Looking at key parameter relationships, freezing time decreases with

higher thermal conductivity $ k $ (less resistance to heat flow)
higher convective coefficient $ h $ (stronger surface cooling)
larger temperature difference $ \Delta T $ (stronger driving force)
smaller characteristic length $ L $ (there is more mass to freeze)

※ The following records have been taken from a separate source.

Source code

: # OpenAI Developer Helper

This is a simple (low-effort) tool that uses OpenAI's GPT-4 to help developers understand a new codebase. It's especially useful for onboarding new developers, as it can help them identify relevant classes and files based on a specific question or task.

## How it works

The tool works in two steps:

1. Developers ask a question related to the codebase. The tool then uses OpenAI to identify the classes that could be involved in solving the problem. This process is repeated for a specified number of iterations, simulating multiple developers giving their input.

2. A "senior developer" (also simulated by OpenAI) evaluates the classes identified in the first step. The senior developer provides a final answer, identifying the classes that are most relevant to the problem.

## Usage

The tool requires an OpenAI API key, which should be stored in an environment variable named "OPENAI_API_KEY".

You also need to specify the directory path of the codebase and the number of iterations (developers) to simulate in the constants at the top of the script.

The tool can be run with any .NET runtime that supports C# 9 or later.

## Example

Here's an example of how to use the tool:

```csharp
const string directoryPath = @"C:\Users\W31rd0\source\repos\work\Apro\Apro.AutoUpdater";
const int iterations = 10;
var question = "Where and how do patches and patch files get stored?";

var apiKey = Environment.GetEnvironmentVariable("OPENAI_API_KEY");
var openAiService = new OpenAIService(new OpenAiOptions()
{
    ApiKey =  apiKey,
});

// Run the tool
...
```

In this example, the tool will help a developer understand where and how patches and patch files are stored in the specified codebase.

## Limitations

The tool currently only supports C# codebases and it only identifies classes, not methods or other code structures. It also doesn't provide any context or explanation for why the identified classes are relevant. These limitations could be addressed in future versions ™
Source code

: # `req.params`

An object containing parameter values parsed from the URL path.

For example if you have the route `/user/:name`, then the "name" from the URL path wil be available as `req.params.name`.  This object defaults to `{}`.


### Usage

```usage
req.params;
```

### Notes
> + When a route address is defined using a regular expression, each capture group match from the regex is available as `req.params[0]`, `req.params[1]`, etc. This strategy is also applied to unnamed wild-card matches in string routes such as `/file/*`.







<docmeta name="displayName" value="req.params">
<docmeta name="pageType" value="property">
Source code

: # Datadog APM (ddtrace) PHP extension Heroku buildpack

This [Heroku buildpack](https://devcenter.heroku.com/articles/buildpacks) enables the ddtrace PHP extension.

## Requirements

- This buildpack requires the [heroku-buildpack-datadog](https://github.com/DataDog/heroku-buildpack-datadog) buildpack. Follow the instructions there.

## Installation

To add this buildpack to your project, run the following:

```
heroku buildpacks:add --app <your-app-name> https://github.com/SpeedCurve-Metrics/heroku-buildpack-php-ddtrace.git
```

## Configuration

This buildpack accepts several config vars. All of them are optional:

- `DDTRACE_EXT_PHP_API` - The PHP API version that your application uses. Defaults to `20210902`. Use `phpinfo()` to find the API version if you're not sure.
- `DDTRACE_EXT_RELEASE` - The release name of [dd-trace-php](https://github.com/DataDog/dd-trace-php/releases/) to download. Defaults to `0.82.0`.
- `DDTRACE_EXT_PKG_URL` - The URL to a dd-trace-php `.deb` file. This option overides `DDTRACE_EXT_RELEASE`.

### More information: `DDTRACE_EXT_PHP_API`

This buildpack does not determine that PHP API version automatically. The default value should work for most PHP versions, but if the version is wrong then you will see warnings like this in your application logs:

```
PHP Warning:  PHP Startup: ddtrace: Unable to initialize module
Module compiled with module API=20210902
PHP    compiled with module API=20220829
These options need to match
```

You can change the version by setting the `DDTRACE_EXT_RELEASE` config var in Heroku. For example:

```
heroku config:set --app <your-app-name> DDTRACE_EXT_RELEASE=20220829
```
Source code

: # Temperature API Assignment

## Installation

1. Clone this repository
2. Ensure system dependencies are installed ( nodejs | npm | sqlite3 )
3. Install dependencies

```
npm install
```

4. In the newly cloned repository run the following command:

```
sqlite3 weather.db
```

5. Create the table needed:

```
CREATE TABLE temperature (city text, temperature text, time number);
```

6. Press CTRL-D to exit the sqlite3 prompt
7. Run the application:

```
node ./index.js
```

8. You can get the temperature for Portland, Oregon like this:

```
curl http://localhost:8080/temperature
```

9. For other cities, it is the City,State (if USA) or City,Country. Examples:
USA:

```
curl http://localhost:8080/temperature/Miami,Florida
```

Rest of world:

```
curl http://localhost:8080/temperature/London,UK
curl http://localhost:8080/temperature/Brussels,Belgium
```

The frozen layer thickness grows as $ x \propto \sqrt{t} $; freezing progressively slows as the frozen layer thickens because it adds thermal resistance.

Need a review?

Be sure to use the appropriate characteristic length for the geometry!

Heterogeneous Solutions

Solutions behave differently than pure water. Because solutes are present, heterogeneous nuclei form more readily, so nucleation occurs earlier and less supercooling is required.

When solutes (e.g., salt) dissolve in a solvent (e.g, water), they interfere with hydrogen bonding, depressing the freezing point below 0°C. The relationship is expressed as:

$$ \frac{\Delta H_{f}}{R_{g}} [\frac{1}{T_{pure}} - \frac{1}{T_{soln}}] = ln(x_{A}) $$

where

$ \Delta H_{f} $ = latent heat of fusion of pure liquid $ [\frac{J}{kg}] $
$ R_{g} $ = ideal gas constant, $ 8.314 [\frac{J}{mol K}] $
$ T_{pure} $ = freezing point of pure liquid $ [K] $
$ T_{soln} $ = freezing point of the solution $ [K] $
$ x_{A} $ = mole fraction of solvent A (e.g., water) in solution

As freezing proceeds, water crystallizes out of solution, leaving behind a progressively more concentrated liquid, which in turn depresses the freezing point further. This process continues until all freezable water has solidified. Practically, this means biological solutions freeze gradually over a temperature range (roughly −2 to −35°C) rather than at a single sharp temperature.